* _Goal of the exercise_: Using the entries below, give the count of lines that hold "static". Say nothing besides the number.

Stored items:
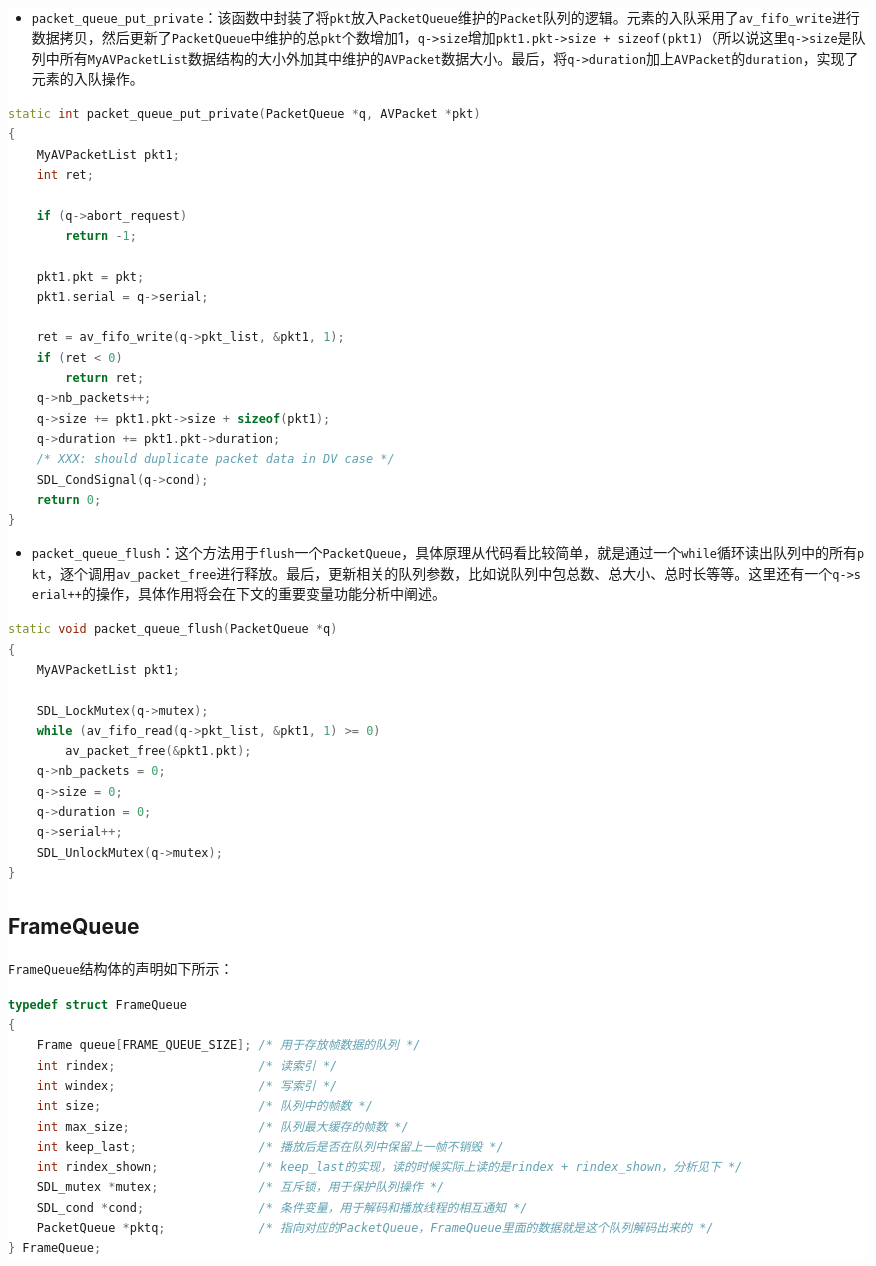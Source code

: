 + `packet_queue_put_private`：该函数中封装了将`pkt`放入`PacketQueue`维护的`Packet`队列的逻辑。元素的入队采用了`av_fifo_write`进行数据拷贝，然后更新了`PacketQueue`中维护的总`pkt`个数增加1，`q->size`增加`pkt1.pkt->size + sizeof(pkt1)`（所以说这里`q->size`是队列中所有`MyAVPacketList`数据结构的大小外加其中维护的`AVPacket`数据大小。最后，将`q->duration`加上`AVPacket`的`duration`，实现了元素的入队操作。

```cpp
static int packet_queue_put_private(PacketQueue *q, AVPacket *pkt)
{
    MyAVPacketList pkt1;
    int ret;

    if (q->abort_request)
        return -1;

    pkt1.pkt = pkt;
    pkt1.serial = q->serial;

    ret = av_fifo_write(q->pkt_list, &pkt1, 1);
    if (ret < 0)
        return ret;
    q->nb_packets++;
    q->size += pkt1.pkt->size + sizeof(pkt1);
    q->duration += pkt1.pkt->duration;
    /* XXX: should duplicate packet data in DV case */
    SDL_CondSignal(q->cond);
    return 0;
}
```

+ `packet_queue_flush`：这个方法用于`flush`一个`PacketQueue`，具体原理从代码看比较简单，就是通过一个`while`循环读出队列中的所有`pkt`，逐个调用`av_packet_free`进行释放。最后，更新相关的队列参数，比如说队列中包总数、总大小、总时长等等。这里还有一个`q->serial++`的操作，具体作用将会在下文的重要变量功能分析中阐述。

```cpp
static void packet_queue_flush(PacketQueue *q)
{
    MyAVPacketList pkt1;

    SDL_LockMutex(q->mutex);
    while (av_fifo_read(q->pkt_list, &pkt1, 1) >= 0)
        av_packet_free(&pkt1.pkt);
    q->nb_packets = 0;
    q->size = 0;
    q->duration = 0;
    q->serial++;
    SDL_UnlockMutex(q->mutex);
}
```

## FrameQueue

`FrameQueue`结构体的声明如下所示：

```cpp
typedef struct FrameQueue
{
    Frame queue[FRAME_QUEUE_SIZE]; /* 用于存放帧数据的队列 */
    int rindex;                    /* 读索引 */
    int windex;                    /* 写索引 */
    int size;                      /* 队列中的帧数 */
    int max_size;                  /* 队列最大缓存的帧数 */
    int keep_last;                 /* 播放后是否在队列中保留上一帧不销毁 */
    int rindex_shown;              /* keep_last的实现，读的时候实际上读的是rindex + rindex_shown，分析见下 */
    SDL_mutex *mutex;              /* 互斥锁，用于保护队列操作 */
    SDL_cond *cond;                /* 条件变量，用于解码和播放线程的相互通知 */
    PacketQueue *pktq;             /* 指向对应的PacketQueue，FrameQueue里面的数据就是这个队列解码出来的 */
} FrameQueue;
```

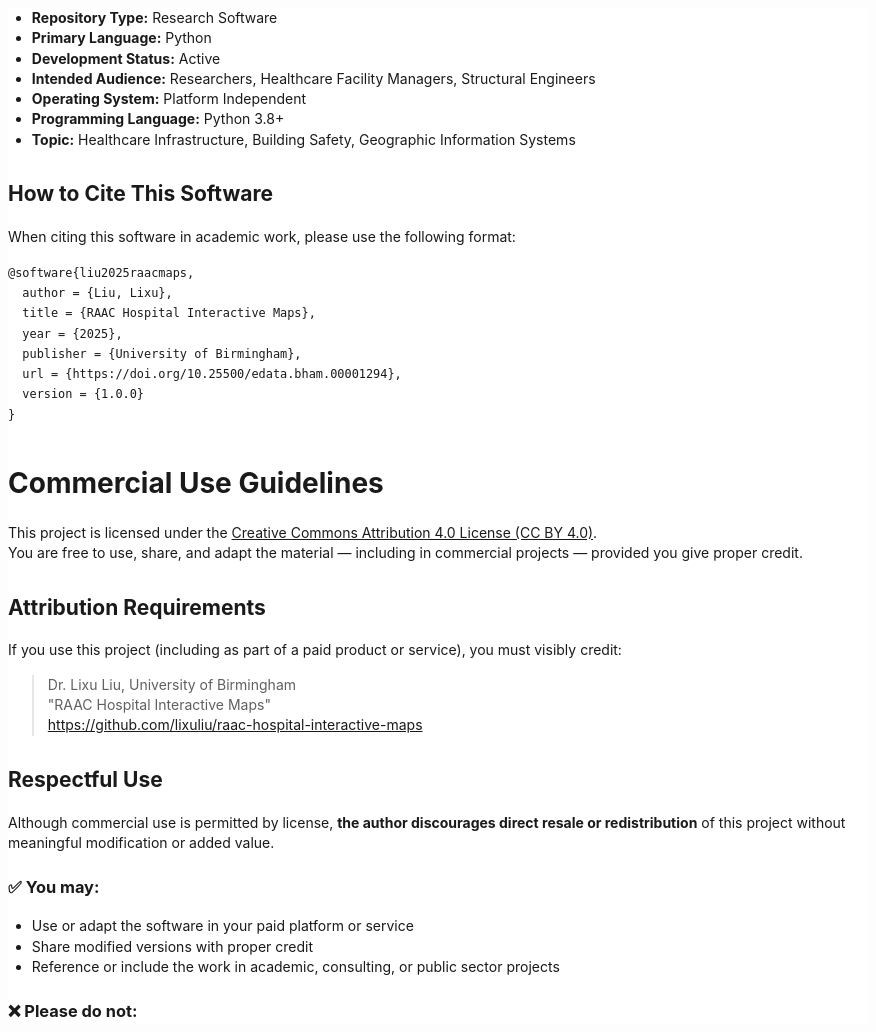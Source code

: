 - **Repository Type:** Research Software
- **Primary Language:** Python
- **Development Status:** Active
- **Intended Audience:** Researchers, Healthcare Facility Managers, Structural Engineers
- **Operating System:** Platform Independent
- **Programming Language:** Python 3.8+
- **Topic:** Healthcare Infrastructure, Building Safety, Geographic Information Systems

## How to Cite This Software

When citing this software in academic work, please use the following format:

```
@software{liu2025raacmaps,
  author = {Liu, Lixu},
  title = {RAAC Hospital Interactive Maps},
  year = {2025},
  publisher = {University of Birmingham},
  url = {https://doi.org/10.25500/edata.bham.00001294},
  version = {1.0.0}
}
```

# Commercial Use Guidelines

This project is licensed under the [Creative Commons Attribution 4.0 License (CC BY 4.0)](https://creativecommons.org/licenses/by/4.0/).  
You are free to use, share, and adapt the material — including in commercial projects — provided you give proper credit.

## Attribution Requirements

If you use this project (including as part of a paid product or service), you must visibly credit:

> Dr. Lixu Liu, University of Birmingham  
> "RAAC Hospital Interactive Maps"  
> https://github.com/lixuliu/raac-hospital-interactive-maps

## Respectful Use

Although commercial use is permitted by license, **the author discourages direct resale or redistribution** of this project without meaningful modification or added value.

### ✅ You may:

- Use or adapt the software in your paid platform or service
- Share modified versions with proper credit
- Reference or include the work in academic, consulting, or public sector projects

### ❌ Please do not:
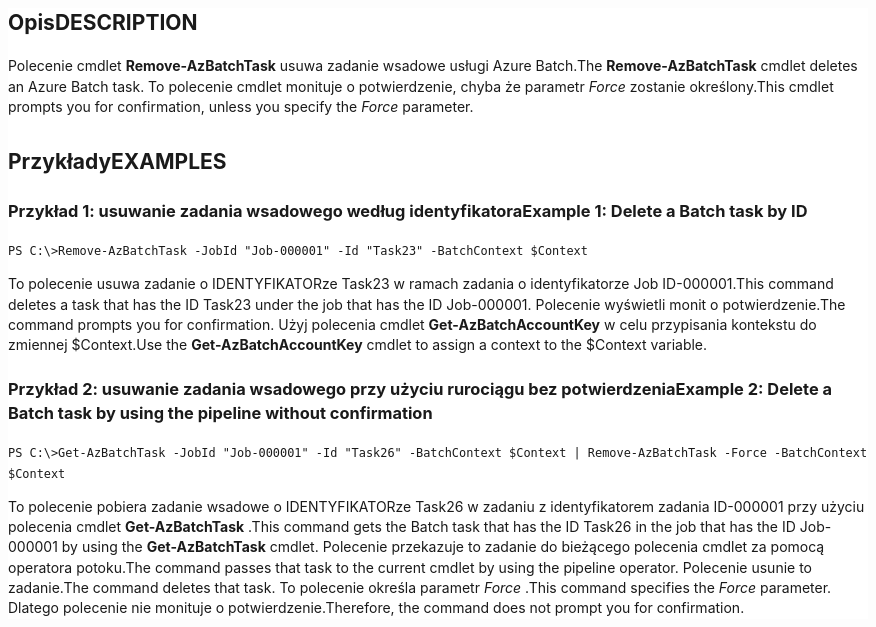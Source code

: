 ## <span data-ttu-id="a9b26-107">Opis</span><span class="sxs-lookup"><span data-stu-id="a9b26-107">DESCRIPTION</span></span>
<span data-ttu-id="a9b26-108">Polecenie cmdlet **Remove-AzBatchTask** usuwa zadanie wsadowe usługi Azure Batch.</span><span class="sxs-lookup"><span data-stu-id="a9b26-108">The **Remove-AzBatchTask** cmdlet deletes an Azure Batch task.</span></span>
<span data-ttu-id="a9b26-109">To polecenie cmdlet monituje o potwierdzenie, chyba że parametr *Force* zostanie określony.</span><span class="sxs-lookup"><span data-stu-id="a9b26-109">This cmdlet prompts you for confirmation, unless you specify the *Force* parameter.</span></span>

## <span data-ttu-id="a9b26-110">Przykłady</span><span class="sxs-lookup"><span data-stu-id="a9b26-110">EXAMPLES</span></span>

### <span data-ttu-id="a9b26-111">Przykład 1: usuwanie zadania wsadowego według identyfikatora</span><span class="sxs-lookup"><span data-stu-id="a9b26-111">Example 1: Delete a Batch task by ID</span></span>
```
PS C:\>Remove-AzBatchTask -JobId "Job-000001" -Id "Task23" -BatchContext $Context
```

<span data-ttu-id="a9b26-112">To polecenie usuwa zadanie o IDENTYFIKATORze Task23 w ramach zadania o identyfikatorze Job ID-000001.</span><span class="sxs-lookup"><span data-stu-id="a9b26-112">This command deletes a task that has the ID Task23 under the job that has the ID Job-000001.</span></span>
<span data-ttu-id="a9b26-113">Polecenie wyświetli monit o potwierdzenie.</span><span class="sxs-lookup"><span data-stu-id="a9b26-113">The command prompts you for confirmation.</span></span>
<span data-ttu-id="a9b26-114">Użyj polecenia cmdlet **Get-AzBatchAccountKey** w celu przypisania kontekstu do zmiennej $Context.</span><span class="sxs-lookup"><span data-stu-id="a9b26-114">Use the **Get-AzBatchAccountKey** cmdlet to assign a context to the $Context variable.</span></span>

### <span data-ttu-id="a9b26-115">Przykład 2: usuwanie zadania wsadowego przy użyciu rurociągu bez potwierdzenia</span><span class="sxs-lookup"><span data-stu-id="a9b26-115">Example 2: Delete a Batch task by using the pipeline without confirmation</span></span>
```
PS C:\>Get-AzBatchTask -JobId "Job-000001" -Id "Task26" -BatchContext $Context | Remove-AzBatchTask -Force -BatchContext $Context
```

<span data-ttu-id="a9b26-116">To polecenie pobiera zadanie wsadowe o IDENTYFIKATORze Task26 w zadaniu z identyfikatorem zadania ID-000001 przy użyciu polecenia cmdlet **Get-AzBatchTask** .</span><span class="sxs-lookup"><span data-stu-id="a9b26-116">This command gets the Batch task that has the ID Task26 in the job that has the ID Job-000001 by using the **Get-AzBatchTask** cmdlet.</span></span>
<span data-ttu-id="a9b26-117">Polecenie przekazuje to zadanie do bieżącego polecenia cmdlet za pomocą operatora potoku.</span><span class="sxs-lookup"><span data-stu-id="a9b26-117">The command passes that task to the current cmdlet by using the pipeline operator.</span></span>
<span data-ttu-id="a9b26-118">Polecenie usunie to zadanie.</span><span class="sxs-lookup"><span data-stu-id="a9b26-118">The command deletes that task.</span></span>
<span data-ttu-id="a9b26-119">To polecenie określa parametr *Force* .</span><span class="sxs-lookup"><span data-stu-id="a9b26-119">This command specifies the *Force* parameter.</span></span>
<span data-ttu-id="a9b26-120">Dlatego polecenie nie monituje o potwierdzenie.</span><span class="sxs-lookup"><span data-stu-id="a9b26-120">Therefore, the command does not prompt you for confirmation.</span></span>
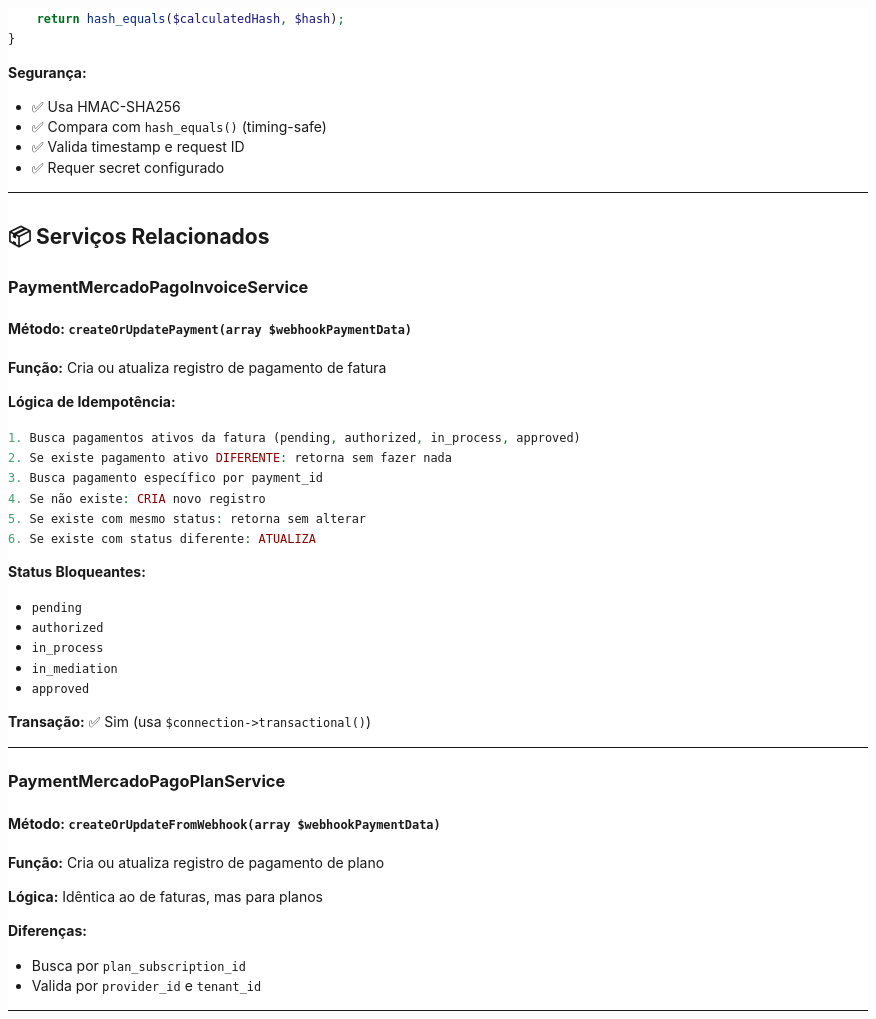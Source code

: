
 ```php
    return hash_equals($calculatedHash, $hash);
}
```

**Segurança:**
- ✅ Usa HMAC-SHA256
- ✅ Compara com `hash_equals()` (timing-safe)
- ✅ Valida timestamp e request ID
- ✅ Requer secret configurado

---

## 📦 Serviços Relacionados

### PaymentMercadoPagoInvoiceService

#### Método: `createOrUpdatePayment(array $webhookPaymentData)`
**Função:** Cria ou atualiza registro de pagamento de fatura

**Lógica de Idempotência:**
```php
1. Busca pagamentos ativos da fatura (pending, authorized, in_process, approved)
2. Se existe pagamento ativo DIFERENTE: retorna sem fazer nada
3. Busca pagamento específico por payment_id
4. Se não existe: CRIA novo registro
5. Se existe com mesmo status: retorna sem alterar
6. Se existe com status diferente: ATUALIZA
```

**Status Bloqueantes:**
- `pending`
- `authorized`
- `in_process`
- `in_mediation`
- `approved`

**Transação:** ✅ Sim (usa `$connection->transactional()`)

---

### PaymentMercadoPagoPlanService

#### Método: `createOrUpdateFromWebhook(array $webhookPaymentData)`
**Função:** Cria ou atualiza registro de pagamento de plano

**Lógica:** Idêntica ao de faturas, mas para planos

**Diferenças:**
- Busca por `plan_subscription_id`
- Valida por `provider_id` e `tenant_id`

---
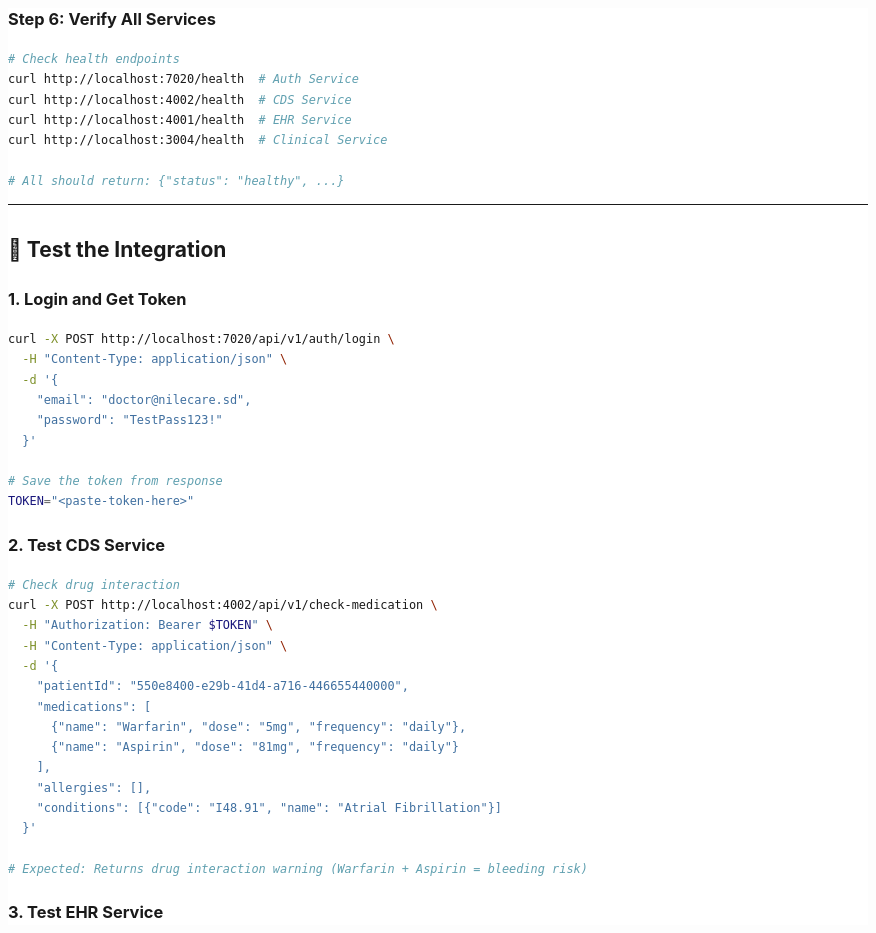 ### Step 6: Verify All Services

```bash
# Check health endpoints
curl http://localhost:7020/health  # Auth Service
curl http://localhost:4002/health  # CDS Service
curl http://localhost:4001/health  # EHR Service
curl http://localhost:3004/health  # Clinical Service

# All should return: {"status": "healthy", ...}
```

---

## 🧪 Test the Integration

### 1. Login and Get Token

```bash
curl -X POST http://localhost:7020/api/v1/auth/login \
  -H "Content-Type: application/json" \
  -d '{
    "email": "doctor@nilecare.sd",
    "password": "TestPass123!"
  }'

# Save the token from response
TOKEN="<paste-token-here>"
```

### 2. Test CDS Service

```bash
# Check drug interaction
curl -X POST http://localhost:4002/api/v1/check-medication \
  -H "Authorization: Bearer $TOKEN" \
  -H "Content-Type: application/json" \
  -d '{
    "patientId": "550e8400-e29b-41d4-a716-446655440000",
    "medications": [
      {"name": "Warfarin", "dose": "5mg", "frequency": "daily"},
      {"name": "Aspirin", "dose": "81mg", "frequency": "daily"}
    ],
    "allergies": [],
    "conditions": [{"code": "I48.91", "name": "Atrial Fibrillation"}]
  }'

# Expected: Returns drug interaction warning (Warfarin + Aspirin = bleeding risk)
```

### 3. Test EHR Service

* _Finished exercise_: 2